[Problem]: Range to reproduce from the entries below: the line with "Receptors react to", the line with "[[Synaptic Clefts]]", and every line in between. Give them exactly and give nothing else.

[Source information]:
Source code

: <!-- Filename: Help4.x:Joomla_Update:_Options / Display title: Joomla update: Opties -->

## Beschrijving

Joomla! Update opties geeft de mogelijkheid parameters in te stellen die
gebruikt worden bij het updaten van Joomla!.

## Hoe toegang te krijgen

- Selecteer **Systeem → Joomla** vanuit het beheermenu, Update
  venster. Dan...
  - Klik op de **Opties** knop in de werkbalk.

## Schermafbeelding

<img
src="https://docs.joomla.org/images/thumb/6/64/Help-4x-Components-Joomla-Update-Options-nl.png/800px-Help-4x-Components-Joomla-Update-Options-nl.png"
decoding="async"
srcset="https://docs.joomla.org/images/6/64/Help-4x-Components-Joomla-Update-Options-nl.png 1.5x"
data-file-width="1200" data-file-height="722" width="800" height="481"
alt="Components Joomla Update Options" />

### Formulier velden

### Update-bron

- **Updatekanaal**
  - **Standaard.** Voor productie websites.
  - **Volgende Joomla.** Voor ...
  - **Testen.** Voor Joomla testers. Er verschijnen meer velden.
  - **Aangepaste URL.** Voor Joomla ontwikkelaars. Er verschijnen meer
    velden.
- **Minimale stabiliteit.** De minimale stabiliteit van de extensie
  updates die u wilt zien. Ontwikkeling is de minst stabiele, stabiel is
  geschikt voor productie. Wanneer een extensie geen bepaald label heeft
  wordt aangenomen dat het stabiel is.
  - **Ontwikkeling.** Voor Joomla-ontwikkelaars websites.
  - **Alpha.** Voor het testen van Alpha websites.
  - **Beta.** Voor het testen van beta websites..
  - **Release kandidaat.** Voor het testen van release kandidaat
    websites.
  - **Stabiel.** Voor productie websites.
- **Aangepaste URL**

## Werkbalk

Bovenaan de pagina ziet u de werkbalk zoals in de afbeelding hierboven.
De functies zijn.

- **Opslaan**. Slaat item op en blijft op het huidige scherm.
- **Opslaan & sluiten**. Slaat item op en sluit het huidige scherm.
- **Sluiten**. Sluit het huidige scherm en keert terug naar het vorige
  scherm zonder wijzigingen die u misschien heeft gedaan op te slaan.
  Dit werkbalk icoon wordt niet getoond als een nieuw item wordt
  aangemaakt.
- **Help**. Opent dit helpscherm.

...

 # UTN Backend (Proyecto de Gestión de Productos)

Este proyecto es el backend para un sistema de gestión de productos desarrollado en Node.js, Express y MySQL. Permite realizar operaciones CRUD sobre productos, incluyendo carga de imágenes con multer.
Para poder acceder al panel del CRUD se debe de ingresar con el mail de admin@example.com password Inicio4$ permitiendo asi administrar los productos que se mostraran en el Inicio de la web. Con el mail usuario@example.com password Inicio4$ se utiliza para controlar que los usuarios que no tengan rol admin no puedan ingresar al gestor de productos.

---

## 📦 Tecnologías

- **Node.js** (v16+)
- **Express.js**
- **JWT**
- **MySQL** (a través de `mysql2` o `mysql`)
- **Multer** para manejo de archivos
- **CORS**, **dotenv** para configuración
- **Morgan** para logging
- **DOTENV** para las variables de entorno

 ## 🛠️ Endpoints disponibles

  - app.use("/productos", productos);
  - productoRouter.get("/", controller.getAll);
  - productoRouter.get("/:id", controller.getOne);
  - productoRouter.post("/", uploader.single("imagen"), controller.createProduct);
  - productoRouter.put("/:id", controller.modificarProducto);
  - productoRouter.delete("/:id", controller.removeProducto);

==

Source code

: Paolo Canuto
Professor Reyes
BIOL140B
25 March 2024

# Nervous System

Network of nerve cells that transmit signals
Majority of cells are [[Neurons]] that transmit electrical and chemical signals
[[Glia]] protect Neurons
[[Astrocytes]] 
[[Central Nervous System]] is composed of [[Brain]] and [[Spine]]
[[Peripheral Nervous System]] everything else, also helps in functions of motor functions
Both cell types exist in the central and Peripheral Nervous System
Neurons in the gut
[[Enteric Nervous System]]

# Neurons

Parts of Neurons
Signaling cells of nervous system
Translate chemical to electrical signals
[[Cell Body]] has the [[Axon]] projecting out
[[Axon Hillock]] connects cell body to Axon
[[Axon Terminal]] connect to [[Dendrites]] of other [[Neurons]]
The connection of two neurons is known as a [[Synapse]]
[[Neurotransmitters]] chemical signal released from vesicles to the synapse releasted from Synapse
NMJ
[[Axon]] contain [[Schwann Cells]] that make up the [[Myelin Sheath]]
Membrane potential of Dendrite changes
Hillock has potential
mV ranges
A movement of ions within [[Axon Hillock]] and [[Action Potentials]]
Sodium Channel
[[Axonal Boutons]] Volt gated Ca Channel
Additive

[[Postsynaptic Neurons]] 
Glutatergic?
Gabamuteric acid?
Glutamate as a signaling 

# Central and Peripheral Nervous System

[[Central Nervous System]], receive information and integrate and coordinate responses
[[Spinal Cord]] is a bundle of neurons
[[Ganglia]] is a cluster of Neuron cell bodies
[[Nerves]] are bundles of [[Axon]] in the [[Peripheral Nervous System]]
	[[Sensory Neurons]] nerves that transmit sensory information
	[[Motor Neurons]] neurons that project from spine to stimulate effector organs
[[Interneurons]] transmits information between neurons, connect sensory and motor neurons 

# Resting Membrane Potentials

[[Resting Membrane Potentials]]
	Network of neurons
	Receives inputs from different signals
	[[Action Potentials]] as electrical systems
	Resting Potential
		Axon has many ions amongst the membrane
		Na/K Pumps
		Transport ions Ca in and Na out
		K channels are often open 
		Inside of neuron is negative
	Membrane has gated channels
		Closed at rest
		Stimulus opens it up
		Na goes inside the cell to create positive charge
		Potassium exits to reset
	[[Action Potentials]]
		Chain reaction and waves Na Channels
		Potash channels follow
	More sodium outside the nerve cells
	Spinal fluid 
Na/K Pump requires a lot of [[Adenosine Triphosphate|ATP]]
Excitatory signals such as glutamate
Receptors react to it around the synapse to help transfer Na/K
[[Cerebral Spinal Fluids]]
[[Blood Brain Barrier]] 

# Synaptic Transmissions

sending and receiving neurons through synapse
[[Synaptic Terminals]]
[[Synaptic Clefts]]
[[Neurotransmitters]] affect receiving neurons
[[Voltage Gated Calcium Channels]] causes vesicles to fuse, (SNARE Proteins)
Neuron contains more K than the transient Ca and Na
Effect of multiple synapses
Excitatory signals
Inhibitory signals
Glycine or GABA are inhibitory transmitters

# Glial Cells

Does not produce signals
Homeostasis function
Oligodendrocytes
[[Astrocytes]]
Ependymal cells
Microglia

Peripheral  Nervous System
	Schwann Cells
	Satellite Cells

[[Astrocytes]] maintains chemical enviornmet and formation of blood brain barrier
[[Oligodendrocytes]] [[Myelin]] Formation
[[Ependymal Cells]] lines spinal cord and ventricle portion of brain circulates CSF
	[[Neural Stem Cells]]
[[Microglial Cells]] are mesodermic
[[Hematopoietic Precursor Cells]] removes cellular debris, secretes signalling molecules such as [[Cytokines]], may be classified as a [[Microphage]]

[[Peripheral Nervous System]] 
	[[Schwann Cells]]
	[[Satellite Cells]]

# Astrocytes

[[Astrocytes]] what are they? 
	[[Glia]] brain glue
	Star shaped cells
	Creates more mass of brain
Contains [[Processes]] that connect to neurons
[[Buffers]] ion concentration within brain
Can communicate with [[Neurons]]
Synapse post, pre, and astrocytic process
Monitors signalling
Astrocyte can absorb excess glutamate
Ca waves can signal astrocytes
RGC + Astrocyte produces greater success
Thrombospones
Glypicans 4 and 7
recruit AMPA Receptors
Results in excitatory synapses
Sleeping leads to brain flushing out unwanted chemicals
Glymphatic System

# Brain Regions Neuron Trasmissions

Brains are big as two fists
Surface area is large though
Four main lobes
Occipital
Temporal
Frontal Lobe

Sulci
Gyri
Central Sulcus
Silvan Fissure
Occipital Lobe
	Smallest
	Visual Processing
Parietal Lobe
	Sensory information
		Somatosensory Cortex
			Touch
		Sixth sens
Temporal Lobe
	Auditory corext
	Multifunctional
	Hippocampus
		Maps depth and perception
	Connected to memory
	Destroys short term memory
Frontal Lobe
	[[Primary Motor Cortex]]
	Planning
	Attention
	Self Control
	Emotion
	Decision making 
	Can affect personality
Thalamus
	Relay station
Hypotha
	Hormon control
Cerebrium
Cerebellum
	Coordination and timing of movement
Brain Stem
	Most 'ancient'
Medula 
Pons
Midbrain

[Response to this exercise]:
Receptors react to it around the synapse to help transfer Na/K
[[Cerebral Spinal Fluids]]
[[Blood Brain Barrier]] 

# Synaptic Transmissions

sending and receiving neurons through synapse
[[Synaptic Terminals]]
[[Synaptic Clefts]]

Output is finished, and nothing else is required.